She continued on up the stairs sobbing for herself like a fool, wondering why she even sobbed. Her life had been full of pain, and that was going to end most likely.

Box 5 loomed on a pristine cherry door in bronze. The stairs themselves were demolished, but the lobby and box seemed mysteriously untouched as with the dressing room; perhaps her job was going to be easier than she thought. She entered the room and witnessed to her own amazement, pure luxury.

A leather seat sat at the right angle to see the stage from shadow, while on its left was a table with doves carved intricately atop it, the image barely covered by crystal scotch glasses. A warm blanket sat on the chair's arm, and she felt so deeply tempted to steal it for her own.
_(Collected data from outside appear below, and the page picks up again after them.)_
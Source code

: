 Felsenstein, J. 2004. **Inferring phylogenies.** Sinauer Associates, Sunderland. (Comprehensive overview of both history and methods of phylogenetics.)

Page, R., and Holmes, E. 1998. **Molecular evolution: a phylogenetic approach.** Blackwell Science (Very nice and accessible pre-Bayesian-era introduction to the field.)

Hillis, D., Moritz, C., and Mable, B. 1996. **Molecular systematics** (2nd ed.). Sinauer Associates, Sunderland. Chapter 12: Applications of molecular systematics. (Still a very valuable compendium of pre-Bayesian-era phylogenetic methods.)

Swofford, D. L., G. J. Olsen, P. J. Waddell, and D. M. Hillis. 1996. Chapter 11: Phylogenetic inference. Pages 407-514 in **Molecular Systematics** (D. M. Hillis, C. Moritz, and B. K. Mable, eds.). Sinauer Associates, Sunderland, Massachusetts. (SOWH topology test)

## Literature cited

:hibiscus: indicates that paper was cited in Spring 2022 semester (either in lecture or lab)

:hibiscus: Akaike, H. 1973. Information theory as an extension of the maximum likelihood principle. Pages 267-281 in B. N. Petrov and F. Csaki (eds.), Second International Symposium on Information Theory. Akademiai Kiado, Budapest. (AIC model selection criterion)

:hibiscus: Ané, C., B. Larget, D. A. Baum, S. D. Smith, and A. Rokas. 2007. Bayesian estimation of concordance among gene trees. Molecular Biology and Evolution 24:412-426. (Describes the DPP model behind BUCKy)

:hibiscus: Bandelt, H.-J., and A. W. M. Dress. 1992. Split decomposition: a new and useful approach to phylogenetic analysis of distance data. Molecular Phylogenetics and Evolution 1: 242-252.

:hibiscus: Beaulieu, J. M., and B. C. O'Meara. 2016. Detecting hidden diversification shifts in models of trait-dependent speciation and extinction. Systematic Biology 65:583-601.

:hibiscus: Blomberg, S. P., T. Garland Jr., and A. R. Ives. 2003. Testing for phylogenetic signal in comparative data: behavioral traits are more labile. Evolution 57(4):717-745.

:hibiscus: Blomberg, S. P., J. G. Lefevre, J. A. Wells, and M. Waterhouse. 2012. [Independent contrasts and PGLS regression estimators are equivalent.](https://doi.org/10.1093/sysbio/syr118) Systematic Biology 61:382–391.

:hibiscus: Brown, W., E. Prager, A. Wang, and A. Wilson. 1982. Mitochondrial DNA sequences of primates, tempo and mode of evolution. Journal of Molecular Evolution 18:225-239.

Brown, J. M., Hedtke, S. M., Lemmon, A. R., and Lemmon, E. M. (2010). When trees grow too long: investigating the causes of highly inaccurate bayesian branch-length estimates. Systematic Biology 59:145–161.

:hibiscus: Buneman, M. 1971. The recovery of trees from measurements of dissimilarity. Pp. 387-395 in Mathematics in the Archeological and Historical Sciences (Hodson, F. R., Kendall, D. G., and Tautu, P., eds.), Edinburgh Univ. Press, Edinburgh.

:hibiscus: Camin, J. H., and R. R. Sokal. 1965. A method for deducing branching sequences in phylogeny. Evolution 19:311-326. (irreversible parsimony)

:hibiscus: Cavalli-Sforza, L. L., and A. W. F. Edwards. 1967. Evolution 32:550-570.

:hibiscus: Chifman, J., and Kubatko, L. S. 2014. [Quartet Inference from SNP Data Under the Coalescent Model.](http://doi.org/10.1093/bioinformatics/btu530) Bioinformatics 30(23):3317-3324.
But that would, as she had even thought, be stealing. Even if it was from a ghost.

She did, however, find herself taking a handkerchief for herself. A letter that seemed foreign to her, "E" was laced onto the cloth. Perhaps this was the ghosts name before he passed.

She tied the silk square around her wounded hand, and prayed he would not punish her for it. She noticed her ghost had set supplies in the corner of the room, and she began her work quickly.

There was little for her to do, though it was however, difficult for her greatly. She was truly a delicate creature, her back aching, hands raw, and knees brittle like an elderly woman. She finished nonetheless, within two hours. Every inch of the room was spotless, and the rich furniture was gleaming.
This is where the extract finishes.